By comparison, during that period, Border Patrol agents and CBP officers at the Southwest border removed 39,851 aliens through expedited removal and deported an additional 22,275 aliens with reinstated removal orders.

All told, across all categories (bag and baggage, voluntary return, expedited removal, withdrawal of applications for admission, and reinstatement), CBP returned or removed 103,669 arriving aliens at the Southwest border (including illegal migrants) between July 2021 and the end of June 2022. ICE removed an additional 16,540 aliens with expedited removal orders.

An additional 5,733 — all migrants apprehended by Border Patrol — were returned to Mexico to await their hearings under the August injunction in Texas, beginning in December. That brings the 12-month total of removals and returns to just fewer than 126,000, meaning that arriving aliens encountered by CBP at the Southwest border who were not expelled under Title 42 were almost seven times more likely to be released into the United States than to be sent home.

Putting It all Together. Putting all these disparate statistics together, two points are apparent.

First, despite the popular characterization of all migrants who enter illegally at the Southwest border and are released into the United States as “asylum seekers” (by NBC News, CBS News, ABC News, AP, Politico, the New York Times, D.C. Mayor Muriel Bowser (D), and any number of other officials and outlets), most are not, at least not at the time that they were released.

Few illegal migrants who are placed into removal proceedings will have any other form of immigration relief, and thus most eventually will file asylum applications as a fallback (assuming that they appear at all), regardless of the strength or veracity of their claims.

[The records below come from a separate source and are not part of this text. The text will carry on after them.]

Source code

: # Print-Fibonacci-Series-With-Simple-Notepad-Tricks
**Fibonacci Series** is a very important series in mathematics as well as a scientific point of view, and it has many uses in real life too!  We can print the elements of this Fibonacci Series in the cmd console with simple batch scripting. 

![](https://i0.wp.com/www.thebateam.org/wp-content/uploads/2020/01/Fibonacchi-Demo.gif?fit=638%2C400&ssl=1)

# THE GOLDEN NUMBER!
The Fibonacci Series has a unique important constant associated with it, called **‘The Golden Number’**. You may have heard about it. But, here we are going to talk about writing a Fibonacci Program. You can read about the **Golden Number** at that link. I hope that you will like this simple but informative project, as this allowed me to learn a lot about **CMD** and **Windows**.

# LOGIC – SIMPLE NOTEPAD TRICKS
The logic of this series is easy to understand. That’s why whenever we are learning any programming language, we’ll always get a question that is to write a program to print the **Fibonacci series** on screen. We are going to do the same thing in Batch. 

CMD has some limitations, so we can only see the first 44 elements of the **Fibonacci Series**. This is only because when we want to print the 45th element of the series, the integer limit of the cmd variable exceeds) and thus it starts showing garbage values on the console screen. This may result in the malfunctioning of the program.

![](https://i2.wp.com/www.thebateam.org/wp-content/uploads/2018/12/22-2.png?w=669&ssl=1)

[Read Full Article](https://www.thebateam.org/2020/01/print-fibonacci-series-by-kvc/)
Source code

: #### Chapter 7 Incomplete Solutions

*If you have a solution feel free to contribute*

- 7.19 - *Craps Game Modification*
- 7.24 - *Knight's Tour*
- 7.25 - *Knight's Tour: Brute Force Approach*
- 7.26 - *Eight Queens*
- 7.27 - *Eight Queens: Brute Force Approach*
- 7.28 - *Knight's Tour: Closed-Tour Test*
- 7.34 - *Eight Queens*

Second, at a time when members of Congress are calling to continue Title 42 (the only effective border response DHS is utilizing at the present) indefinitely, they are apparently overlooking the fact that DHS is not currently using the tool Congress already gave it to expel illegal migrants and control the border — expedited removal.

Look at the numbers. In the 12-month period from July 2021 to July 2022, DHS only removed 56,391 of the 1.29 million aliens encountered by CBP at the Southwest border (4.3 percent), who were not expelled under Title 42, via expedited removal.

Adding in the 39,443 aliens who received positive credible fear determinations from AOs only boosts the total number of aliens processed by DHS for expedited removal up to just less than 96,000 — 7.4 percent of the aliens CBP encountered during that period who were not expelled under Title 42.

None of this makes sense. By law, every one of those migrants should have been detained until they either received some immigration relief or benefit or were removed. The Biden administration contends that it does not have space to detain them (which is only partially true), and thus must release them.

If DHS were to remove those aliens under expedited removal, however, it would not need as much detention space, and would likely deter most foreign nationals who — drawn by the administration’s own policies — are planning on entering the United States illegally. Remember — with expedited removal currently significantly underutilized, the odds are seven-to-one in their favor right now that they will be released into the United States, assuming that they aren’t expelled under Title 42.

Congress gave DHS expedited removal to enable the department to attain and maintain control of the Southwest border. As the numbers reveal, however, DHS is using expedited removal for fewer than a tenth of all the illegal migrants CBP encounters at that border. Which is likely why the border is in the shape it is.